Activity: Give back, word for word, the line that contains "A car traveling" and every line that follows it in the data below.

Data to use:
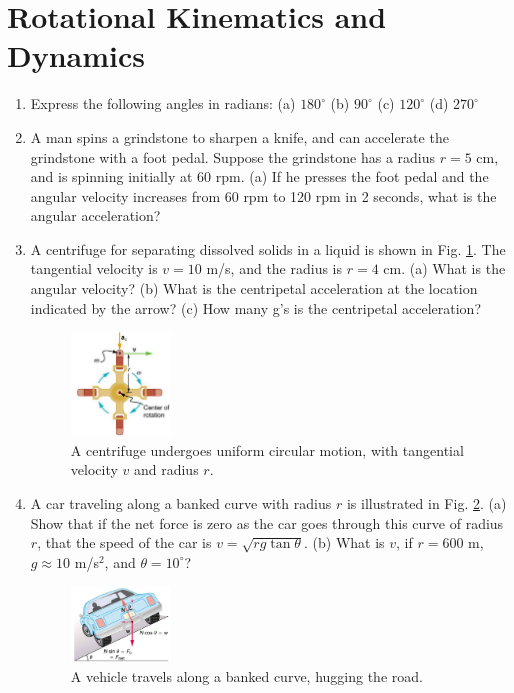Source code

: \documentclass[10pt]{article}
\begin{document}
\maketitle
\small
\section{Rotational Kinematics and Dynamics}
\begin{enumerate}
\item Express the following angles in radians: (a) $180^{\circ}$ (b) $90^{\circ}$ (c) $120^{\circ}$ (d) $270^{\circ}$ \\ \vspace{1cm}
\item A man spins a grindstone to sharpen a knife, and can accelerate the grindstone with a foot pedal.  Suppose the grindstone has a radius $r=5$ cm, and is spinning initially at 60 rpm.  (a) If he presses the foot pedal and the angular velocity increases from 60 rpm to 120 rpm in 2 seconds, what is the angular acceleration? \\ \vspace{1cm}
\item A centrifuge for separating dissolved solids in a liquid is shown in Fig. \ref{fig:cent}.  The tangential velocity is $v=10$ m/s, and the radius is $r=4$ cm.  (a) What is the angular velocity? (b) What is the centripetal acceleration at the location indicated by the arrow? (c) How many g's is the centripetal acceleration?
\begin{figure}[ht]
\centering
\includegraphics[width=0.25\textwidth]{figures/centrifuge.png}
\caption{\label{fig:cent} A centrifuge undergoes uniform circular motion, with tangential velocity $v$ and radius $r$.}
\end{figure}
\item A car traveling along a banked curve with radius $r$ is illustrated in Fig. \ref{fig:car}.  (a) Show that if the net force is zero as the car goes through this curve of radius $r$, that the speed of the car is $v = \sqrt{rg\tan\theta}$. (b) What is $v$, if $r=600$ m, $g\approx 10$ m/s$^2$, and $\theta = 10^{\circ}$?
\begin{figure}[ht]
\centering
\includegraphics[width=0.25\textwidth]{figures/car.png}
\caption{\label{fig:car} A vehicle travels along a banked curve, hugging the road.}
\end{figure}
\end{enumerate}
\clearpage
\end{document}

Solution:
\item A car traveling along a banked curve with radius $r$ is illustrated in Fig. \ref{fig:car}.  (a) Show that if the net force is zero as the car goes through this curve of radius $r$, that the speed of the car is $v = \sqrt{rg\tan\theta}$. (b) What is $v$, if $r=600$ m, $g\approx 10$ m/s$^2$, and $\theta = 10^{\circ}$?
\begin{figure}[ht]
\centering
\includegraphics[width=0.25\textwidth]{figures/car.png}
\caption{\label{fig:car} A vehicle travels along a banked curve, hugging the road.}
\end{figure}
\end{enumerate}
\clearpage
\end{document}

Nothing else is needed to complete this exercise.